"I know," said Ann, "and one for spelling, and one for dictation, and one for composition, and one for French. You used to reel them off to me when I came home without a single one. The only prize I got was for needlework, and I fear it was more by way of a consolation prize than anything else. No wonder I feel for poor old Rory. Alis is more of your school of thought; she is a clever child."
Mrs. Douglas refused to be optimistic. "Alis picks things up almost too easily. I'm afraid she will be a Jack-of-all-trades. Did you read Nannie's letter? Rob and Davie seem to be thriving. Charlotte will find a great difference in the little pair." Mrs. Douglas put on her spectacles and took up a letter to read extracts, but Ann caught her hand.
"Not now, Mother, please; we must talk of Glasgow now. I want to finish your Life this week and get begun to my Christmas presents. You'll read the letters to us when Marget and Mysie come in to prayers.... I wish you would give me your advice, for, after all, it is your affair. So far I have drawn your portrait as a very efficient, very painstaking, and, I fear, very dull minister's wife. You see, that side of you is so easy to draw. But the other side is so much more you. If I could only write about you as I remember you at home with us, anxiously doing your best for every one, slaving away with Sales of Work and Mothers' Meetings, incorrigibly hospitable, pretending deep and abiding pessimism, but liable at any moment to break into bursts of delightful nonsense and rash talking—the person who never talks rashly is a weariness to the flesh—a most excellent mimic—when you came in from visiting, you made us see the people you had been seeing—with a rare talent for living..."

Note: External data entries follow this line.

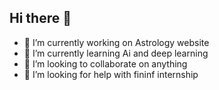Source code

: ## Hi there 👋
- 🔭 I’m currently working on Astrology website
- 🌱 I’m currently learning Ai and deep learning 
- 👯 I’m looking to collaborate on anything 
- 🤔 I’m looking for help with fininf internship 
<!--
**Himanshi282003/Himanshi282003** is a ✨ _special_ ✨ repository because its `README.md` (this file) appears on your GitHub profile.

Here are some ideas to get you started:


- 💬 Ask me about ...
- 📫 How to reach me: ...
- 😄 Pronouns: ...
- ⚡ Fun fact: ...
-->
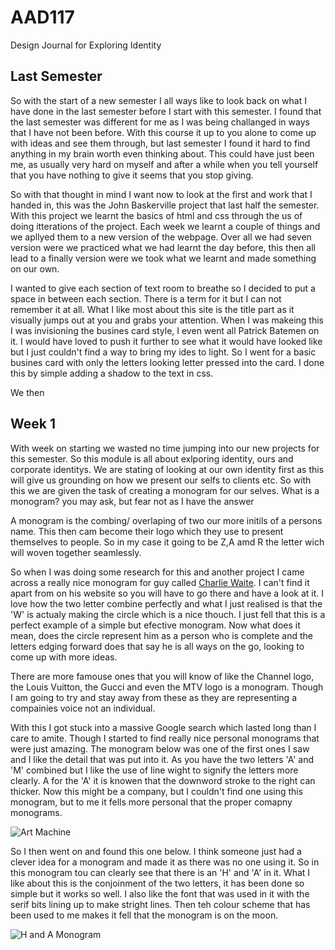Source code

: AAD117
======

Design Journal for Exploring Identity


Last Semester
-------------

So with the start of a new semester I all ways like to look back on what I have done in the last semester before I start with this semester. I found that the last semester was different for me as I was being challanged in ways that I have not been before. With this course it up to you alone to come up with ideas and see them through, but last semester I found it hard to find anything in my brain worth even thinking about. This could have just been me, as usually very hard on myself and after a while when you tell yourself that you have nothing to give it seems that you stop giving. 

So with that thought in mind I want now to look at the first and work that I handed in, this was the John Baskerville project that last half the semester. With this project we learnt the basics of html and css through the us of doing itterations of the project. Each week we learnt a couple of things and we apllyed them to a new version of the webpage. Over all we had seven version were we practiced what we had learnt the day before, this then all lead to a finally version were we took what we learnt and made something on our own.

I wanted to give each section of text room to breathe so I decided to put a space in between each section. There is a term for it but I can not remember it at all. What I like most about this site is the title part as it visually jumps out at you and grabs your attention. When I was makeing this I was invisioning the busines card style, I even went all Patrick Batemen on it. I would have loved to push it further to see what it would have looked like but I just couldn't find a way to bring my ides to light. So I went for a basic busines card with only the letters looking letter pressed into the card. I done this by simple adding a shadow to the text in css.

We then 

Week 1
------

With week on starting we wasted no time jumping into our new projects for this semester. So this module is all about exlporing identity, ours and corporate identitys. We are stating of looking at our own identity first as this will give us grounding on how we present our selfs to clients etc. So with this we are given the task of creating a monogram for our selves. What is a monogram? you may ask, but fear not as I have the answer

A monogram is the combing/ overlaping of two our more initils of a persons name. This then cam become their logo which they use to present themselves to people. So in my case it going to be Z,A amd R the letter wich will woven together seamlessly.

So when I was doing some research for this and another project I came across a really nice monogram for guy called [Charlie Waite](http://www.charliewaite.com/home). I can't find it apart from on his website so you will have to go there and have a look at it. I love how the two letter combine perfectly and what I just realised is that the 'W' is actualy making the circle which is a nice thouch. I just fell that this is a perfect example of a simple but efective monogram. Now what does it mean, does the circle represent him as a person who is complete and the letters edging forward does that say he is all ways on the go, looking to come up with more ideas.

There are more famouse ones that you will know of like the Channel logo, the Louis Vuitton, the Gucci and even the MTV logo is a monogram. Though I am going to try and stay away from these as they are representing a compainies voice not an individual.

With this I got stuck into a massive Google search which lasted long than I care to amite. Though I started to find really nice personal monograms that were just amazing. The monogram below was one of the first ones I saw and I like the detail that was put into it. As you have the two letters 'A' and 'M' combined but I like the use of line wight to signify the letters more clearly. A for the 'A' it is knowen that the downword stroke to the right can thicker. Now this might be a company, but I couldn't find one using this monogram, but to me it fells more personal that the proper comapny monograms.

![Art Machine](http://turbo.designwoop.com/uploads/2011/10/Art-Machine.png)

So I then went on and found this one below. I think someone just had a clever idea for a monogram and made it as there was no one using it. So in this monogram tou can clearly see that there is an 'H' and 'A' in it. What I like about this is the conjoinment of the two letters, it has been done so simple but it works so well. I also like the font that was used in it with the serif bits lining up to make stright lines. Then teh colour scheme that has been used to me makes it fell that the monogram is on the moon.

![H and A Monogram](http://turbo.designwoop.com/uploads/2011/10/h-a-monogram.png)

Mrs. Douglas laid down her stocking and gasped at her daughter:
"Ann! I don't know what you mean. There never was a more ordinary woman, and if you try to make me anything else, you are simply romancing. I'm sure you have always said that you would know me for a minister's wife a mile away."
"In appearance, my dear lady, you are a typical minister's wife, but your conversation is often a pleasing surprise. And, oh! surely, Mother, all ministers' wives don't behave to congregations as you did. Given to hospitality should be your epitaph. I remember when we left Glasgow, Mrs. Nicol, bemoaning to me your going away, said, 'Well, we'll never get another like her. Who else would have bothered to have me and my wild boys in her house?' and I, remembering John and Mackenzie, could have echoed, 'Who, indeed?'"
Mrs. Douglas was about to speak, but Ann hurried on:
"No, Mother, don't defend them. You can't have forgotten that black day when the Nicol family arrived to spend the afternoon—John and Mackenzie, ripe for any wickedness. The house had just been spring cleaned, and was spotless, and those two boys went through it like an army with banners. It was wet, and they couldn't go out to the garden, and they scoffed at the very idea of looking at picture-books. They slid down the banisters, they tobogganed down the white enamelled stairs, they kicked the paint off the doors. They broke Davie's cherished air-gun, and their mother, instead of rebuking them, seemed to admire their high spirits. Utterly worn out, I left them to work their wicked will in the box-room—I thought they would be comparatively harmless there; but presently we smelt burning, and found them in your bedroom with the towel-horse on fire. No man knows how they accomplished it, for a towel-horse isn't a particularly inflammable thing, but if I hadn't managed to throw it out of the window, I believe the house might have been burned down."
Mrs. Douglas laughed, and told her daughter not to exaggerate.
"Mrs. Nicol was a particularly nice woman, and there was nothing wrong with John and Mackenzie except high spirits. Mackenzie came to see us at Priorsford—I think you must have been away from home—such a quiet, well-mannered young fellow. Both he and his brother are doing very well. The Nicols were mild compared to the Wrights—you remember Phil and Ronald?"